EXERCISE DESCRIPTION
Scan the material for "that". Copy every line it appears in.

INFORMATION PROVIDED
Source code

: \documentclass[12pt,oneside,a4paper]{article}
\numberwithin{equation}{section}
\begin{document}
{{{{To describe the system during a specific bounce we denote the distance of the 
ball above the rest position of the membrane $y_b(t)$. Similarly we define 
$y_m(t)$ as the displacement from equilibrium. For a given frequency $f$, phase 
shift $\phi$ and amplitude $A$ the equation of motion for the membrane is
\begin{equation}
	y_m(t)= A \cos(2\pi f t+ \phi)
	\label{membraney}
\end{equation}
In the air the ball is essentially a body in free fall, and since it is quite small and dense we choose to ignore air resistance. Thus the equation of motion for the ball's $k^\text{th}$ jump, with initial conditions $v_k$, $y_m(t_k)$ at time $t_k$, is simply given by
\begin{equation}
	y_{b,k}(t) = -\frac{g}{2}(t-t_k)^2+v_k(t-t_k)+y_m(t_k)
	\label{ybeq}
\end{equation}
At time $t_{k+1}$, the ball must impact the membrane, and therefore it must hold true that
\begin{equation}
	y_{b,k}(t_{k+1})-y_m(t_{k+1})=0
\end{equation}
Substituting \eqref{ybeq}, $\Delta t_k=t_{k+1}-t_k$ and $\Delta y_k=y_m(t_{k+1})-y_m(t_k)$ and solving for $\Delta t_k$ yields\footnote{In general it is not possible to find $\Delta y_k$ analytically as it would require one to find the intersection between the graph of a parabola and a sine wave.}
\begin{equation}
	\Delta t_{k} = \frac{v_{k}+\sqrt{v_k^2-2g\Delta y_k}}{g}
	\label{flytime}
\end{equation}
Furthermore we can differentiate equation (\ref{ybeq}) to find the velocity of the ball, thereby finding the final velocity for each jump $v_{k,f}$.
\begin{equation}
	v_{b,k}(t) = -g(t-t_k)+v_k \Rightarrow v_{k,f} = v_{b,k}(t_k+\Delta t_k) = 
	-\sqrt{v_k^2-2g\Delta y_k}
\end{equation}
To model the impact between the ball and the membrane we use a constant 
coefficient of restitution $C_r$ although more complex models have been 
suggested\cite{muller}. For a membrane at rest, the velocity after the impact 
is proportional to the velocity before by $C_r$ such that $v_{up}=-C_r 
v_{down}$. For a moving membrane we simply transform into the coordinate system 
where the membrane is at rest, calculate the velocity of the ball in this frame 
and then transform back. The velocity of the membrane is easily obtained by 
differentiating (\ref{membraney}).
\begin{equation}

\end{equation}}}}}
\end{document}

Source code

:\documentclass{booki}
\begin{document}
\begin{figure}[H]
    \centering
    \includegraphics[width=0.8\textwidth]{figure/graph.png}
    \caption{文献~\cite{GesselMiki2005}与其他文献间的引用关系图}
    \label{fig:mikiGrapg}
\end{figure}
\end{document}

ANSWER SECTION
At time $t_{k+1}$, the ball must impact the membrane, and therefore it must hold true that
is proportional to the velocity before by $C_r$ such that $v_{up}=-C_r 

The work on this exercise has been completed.